OK, that's unfortunate, but very well, I'll use a barrier instruction, instead! I didn't really need exclusive access anyway, I was just doing that to get a portable release barrier. Well, that's not enough on its own, either. You see, barrier instructions enforce a kind of happens-before relationship, but it isn't the one I need. Yes that peripheral register was in Device memory, so it wasn't cached out from under you. But you placed your little DMA program in Normal memory (aka cacheable SDRAM). The master port on the PL330 doesn't pass through the processor's cache hierarchy at all. So that bit of hardware has no idea what you may have intended to put in the DMA program, it only gets to see whatever parts of it made it out to DRAM by the whimsical choices of the cache replacement policy, phase of the moon, and so on.

OK, fine then, be that way. I'll allocate a buffer for my DMA program from a chunk of memory that is specifically marked in the page tables as Device memory, even though its actually in DRAM. Now, the hardware works, but each individual write of my DMA program takes 10^2 machine cycles to complete. And since the PL330 uses a variable-length instruction set, and I am hold myself to the strict aliasing and alignment rules I must write each instruction one byte at a time. Therefore, I can very easily take more time just sending out each instruction to DRAM that I did forming the entire thing in cache memory in the first place.

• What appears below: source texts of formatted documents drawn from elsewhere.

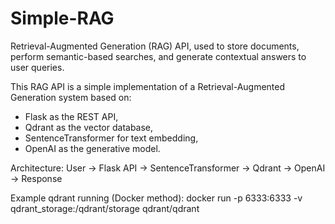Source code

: # Simple-RAG
Retrieval-Augmented Generation (RAG) API, used to store documents, perform semantic-based searches, and generate contextual answers to user queries.

This RAG API is a simple implementation of a Retrieval-Augmented Generation system based on:
- Flask as the REST API,
- Qdrant as the vector database,
- SentenceTransformer for text embedding,
- OpenAI as the generative model.

Architecture:
User → Flask API → SentenceTransformer → Qdrant → OpenAI → Response

Example qdrant running (Docker method):
docker run -p 6333:6333 -v qdrant_storage:/qdrant/storage qdrant/qdrant
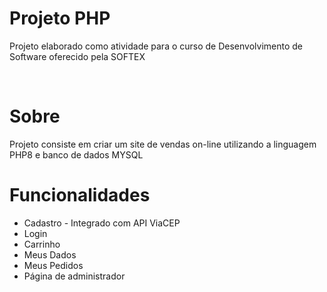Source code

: <h1>Projeto PHP</h1>
<p>Projeto elaborado como atividade para o curso de Desenvolvimento de Software oferecido pela SOFTEX</p>
<br/>
<h1>Sobre</h1>
<p>Projeto consiste em criar um site de vendas on-line utilizando a linguagem PHP8 e banco de dados MYSQL</p>
<h1>Funcionalidades</h1>
<ul>
  <li>Cadastro - Integrado com API ViaCEP
  <li>Login
  <li>Carrinho
  <li>Meus Dados
  <li>Meus Pedidos
  <li>Página de administrador
<ul>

Note, that all of this was just consumed for the narrow purpose of describing the DMA transactions to perform. We haven't even gotten to the DMA transactions themselves. As near as I can tell, if a program on the CPU is either a source or sink of the data, I need to use cache maintenance instructions for the job. Fortunately, it isn't super hard to either invalidate or clean-and-invalidate the individual cache lines prior to consuming or right after sending the data. But dammit, I'd just as rather not have to do either one of those things.

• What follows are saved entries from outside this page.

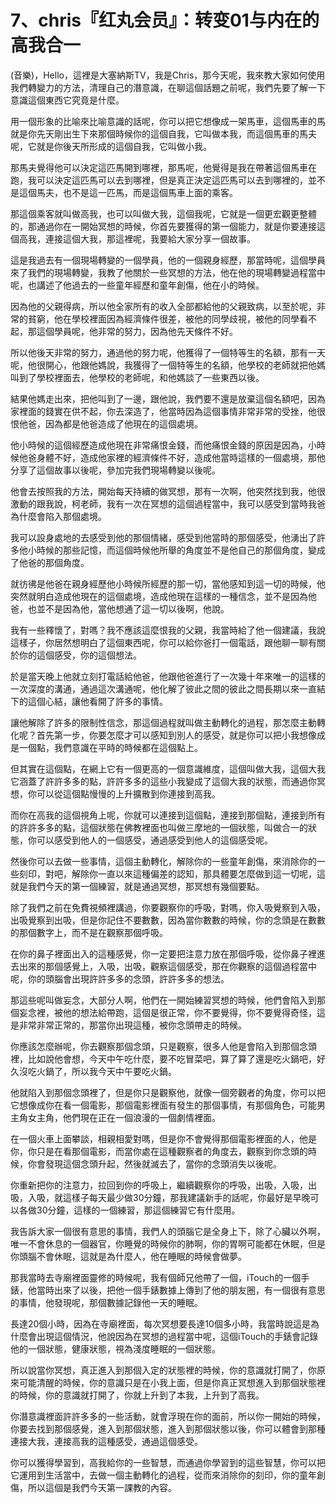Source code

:# 7、chris『红丸会员』：转变01与内在的高我合一

(音樂)，Hello，這裡是大塞納斯TV，我是Chris，那今天呢，我來教大家如何使用我們轉變力的方法，清理自己的潛意識，在聊這個話題之前呢，我們先要了解一下意識這個東西它究竟是什麼。

用一個形象的比喻來比喻意識的話呢，你可以把它想像成一架馬車，這個馬車的馬就是你先天剛出生下來那個時候你的這個自我，它叫做本我，而這個馬車的馬夫呢，它就是你後天所形成的這個自我，它叫做小我。

那馬夫覺得他可以決定這匹馬開到哪裡，那馬呢，他覺得是我在帶著這個馬車在跑，我可以決定這匹馬可以去到哪裡，但是真正決定這匹馬可以去到哪裡的，並不是這個馬夫，也不是這一匹馬，而是這個馬車上面的乘客。

那這個乘客就叫做高我，也可以叫做大我，這個我呢，它就是一個更宏觀更整體的，那通過你在一開始冥想的時候，你首先要獲得的第一個能力，就是你要連接這個高我，連接這個大我，那這裡呢，我要給大家分享一個故事。

這是我過去有一個現場轉變的一個學員，他的一個親身經歷，那當時呢，這個學員來了我們的現場轉變，我教了他關於一些冥想的方法，他在他的現場轉變過程當中呢，也講述了他過去的一些童年經歷和童年創傷，他在小的時候。

因為他的父親得病，所以他全家所有的收入全部都給他的父親致病，以至於呢，非常的貧窮，他在學校裡面因為經濟條件很差，被他的同學歧視，被他的同學看不起，那這個學員呢，他非常的努力，因為他先天條件不好。

所以他後天非常的努力，通過他的努力呢，他獲得了一個特等生的名額，那有一天呢，他很開心，他跟他媽說，我獲得了一個特等生的名額，他學校的老師就把他媽叫到了學校裡面去，他學校的老師呢，和他媽談了一些東西以後。

結果他媽走出來，把他叫到了一邊，跟他說，我們要不還是放棄這個名額吧，因為家裡面的錢實在供不起，你去深造了，他當時因為這個事情非常非常的受挫，他很恨他爸，因為都是他爸造成了他現在的這個處境。

他小時候的這個經歷造成他現在非常痛恨金錢，而他痛恨金錢的原因是因為，小時候他爸身體不好，造成他家裡的經濟條件不好，造成他當時這樣的一個處境，那他分享了這個故事以後呢，參加完我們現場轉變以後呢。

他會去按照我的方法，開始每天持續的做冥想，那有一次啊，他突然找到我，他很激動的跟我說，柯老師，我有一次在冥想的這個過程當中，我可以感受到當時我爸為什麼會陷入那個處境。

我可以設身處地的去感受到他的那個情緒，感受到他當時的那個感受，他湧出了許多他小時候的那些記憶，而這個時候他所舉的角度並不是他自己的那個角度，變成了他爸的那個角度。

就彷彿是他爸在親身經歷他小時候所經歷的那一切，當他感知到這一切的時候，他突然就明白造成他現在的這個處境，造成他現在這樣的一種信念，並不是因為他爸，也並不是因為他，當他想通了這一切以後啊，他說。

我有一些釋懷了，對嗎？我不應該這麼恨我的父親，我當時給了他一個建議，我說這樣子，你居然想明白了這個東西呢，你可以給你爸打一個電話，跟他聊一聊有關於你的這個感受，你的這個想法。

於是當天晚上他就立刻打電話給他爸，他跟他爸進行了一次幾十年來唯一的這樣的一次深度的溝通，通過這次溝通呢，他化解了彼此之間的彼此之間長期以來一直結下的這個心結，讓他看開了許多的事情。

讓他解除了許多的限制性信念，那這個過程就叫做主動轉化的過程，那怎麼主動轉化呢？首先第一步，你要怎麼才可以感知到別人的感受，就是你可以把小我想像成是一個點，我們意識在平時的時候都在這個點上。

但其實在這個點，在網上它有一個更高的一個意識維度，這個叫做大我，這個大我它涵蓋了許許多多的點，許許多多的這些小我變成了這個大我的狀態，而通過你冥想，你可以從這個點慢慢的上升擴散到你連接到高我。

而你在高我的這個視角上呢，你就可以連接到這個點，連接到那個點，連接到所有的許許多多的點，這個狀態在佛教裡面也叫做三摩地的一個狀態，叫做合一的狀態，你可以感受到他人的一個感受，通過感受到他人的這個感受呢。

然後你可以去做一些事情，這個主動轉化，解除你的一些童年創傷，來消除你的一些刻印，對吧，解除你一直以來這種偏差的認知，那具體要怎麼做到這一切呢，這就是我們今天的第一個練習，就是通過冥想，那冥想有幾個要點。

除了我們之前在免費視頻裡講過，你要觀察你的呼吸，對嗎，你入吸覺察到入吸，出吸覺察到出吸，但是你記住不要數數，因為當你數數的時候，你的念頭是在數數的那個數字上，而不是在觀察那個呼吸。

在你的鼻子裡面出入的這種感覺，你一定要把注意力放在那個呼吸，從你鼻子裡進去出來的那個感覺上，入吸，出吸，觀察這個感受，那在你觀察的這個過程當中呢，你的頭腦會出現許許多多的念頭，許許多多的想法。

那這些呢叫做妄念，大部分人啊，他們在一開始練習冥想的時候，他們會陷入到那個妄念裡，被他的想法給帶跑，這個是很正常，你不要覺得，你不要覺得奇怪，這是非常非常正常的，那當你出現這種，被你念頭帶走的時候。

你應該怎麼辦呢，你去觀察那個念頭，只是觀察，很多人他是會陷入到那個念頭裡，比如說他會想，今天中午吃什麼，要不吃冒菜吧，算了算了還是吃火鍋吧，好久沒吃火鍋了，所以我今天中午要吃火鍋。

他就陷入到那個念頭裡了，但是你只是觀察他，就像一個旁觀者的角度，你可以把它想像成你在看一個電影，那個電影裡面有發生的那個事情，有那個角色，可能男主角女主角，他們現在正在一個浪漫的一個劇情裡面。

在一個火車上面攀談，相親相愛對嗎，但是你不會覺得那個電影裡面的人，他是你，你只是在看那個電影，而當你處在這種觀察者的角度去，觀察到你念頭的時候，你會發現這個念頭升起，然後就滅去了，當你的念頭消失以後呢。

你重新把你的注意力，拉回到你的呼吸上，繼續觀察你的呼吸，出吸，入吸，出吸，入吸，就這樣子每天最少做30分鐘，那我建議新手的話呢，你最好是早晚可以各做30分鐘，這樣的一個練習，那這個練習它有什麼用。

我告訴大家一個很有意思的事情，我們人的頭腦它是全身上下，除了心臟以外啊，唯一不會休息的一個器官，你睡覺的時候你的肺啊，你的胃啊可能都在休眠，但是你頭腦不會休眠，這就是為什麼人，他在睡眠的時候會做夢。

那我當時去寺廟裡面靈修的時候呢，我有個師兄他帶了一個，iTouch的一個手錶，他當時出來了以後，把他一個手錶數據上傳到了他的朋友圈，有一個很有意思的事情，他發現呢，那個數據記錄他一天的睡眠。

長達20個小時，因為在寺廟裡面，每次冥想要長達10個多小時，我當時說這是為什麼會出現這個情況，他說因為在冥想的過程當中呢，這個iTouch的手錶會記錄他的一個狀態，健康狀態，視為淺度睡眠的一個狀態。

所以說當你冥想，真正進入到那個入定的狀態裡的時候，你的意識就打開了，你原來可能清醒的時候，你的意識只是在小我上面，但是你真正冥想進入到那個狀態裡的時候，你的意識就打開了，你就上升到了本我，上升到了高我。

你潛意識裡面許許多多的一些活動，就會浮現在你的面前，所以你一開始的時候，你要去找到那個感覺，進入到那個狀態，進入到那個狀態以後，你可以體會到那種連接大我，連接高我的這種感受，通過這個感受。

你可以獲得學習到，高我給你的一些智慧，而通過你學習到的這些智慧，你可以把它運用到生活當中，去做一個主動轉化的過程，從而來消除你的刻印，你的童年創傷，所以這個是我們今天第一課教的內容。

So yeah, the difficulties aren't insurmountable. There are moderately standard concoctions of barriers, cache operations, and custom memory allocators that can do the job. But it takes that much more time to deal with. And I couldn't help but notice that the successor generation (Zynq Ultrascale) has far more options to use coherent masters.

monocasa · on Feb 28, 2019

There's generally extra semantics needed to access even bog standard MMIO because of all the caching and write buffers between you and the device. Sometimes, like x86 and ARM, those are encoded with the address in the page tables and MTRRs. Sometimes, like on PowerPC, parts of that is encoded into barriers in the instruction stream.

twtw · on Feb 28, 2019

I need to take a look at the patches (on mobile now), but can anyone comment on how a barrier at unlock can provide ordering between mmio accesses under the same lock? Or is it required that every register have a unique lock?

AnssiH · on Feb 28, 2019

It doesn't, this is about this case:

  CPU1:
  lock()
  write1
  unlock()
  
  CPU2, after CPU1:
  lock()
  write2
  unlock()

Until now it was not guaranteed on all platforms that the writes arrive in the same order even if the CPU2 entered the critical section after CPU1.

This was because spinlocks only implied regular memory barriers, not mmiowb barriers.

wtallis · on Feb 28, 2019

I don't think this is meant to remove the need for explicit barriers if a single function is performing a multi-step process of interacting with a MMIO device, such as a complicated initialization that requires writing some registers, reading the result from some others, and then writing to some more. Instead, this seems to be about synchronizing cases where multiple functions running on different threads may want to simultaneously interact with the same device.

I don't really have any idea of the relative frequency of those two cases.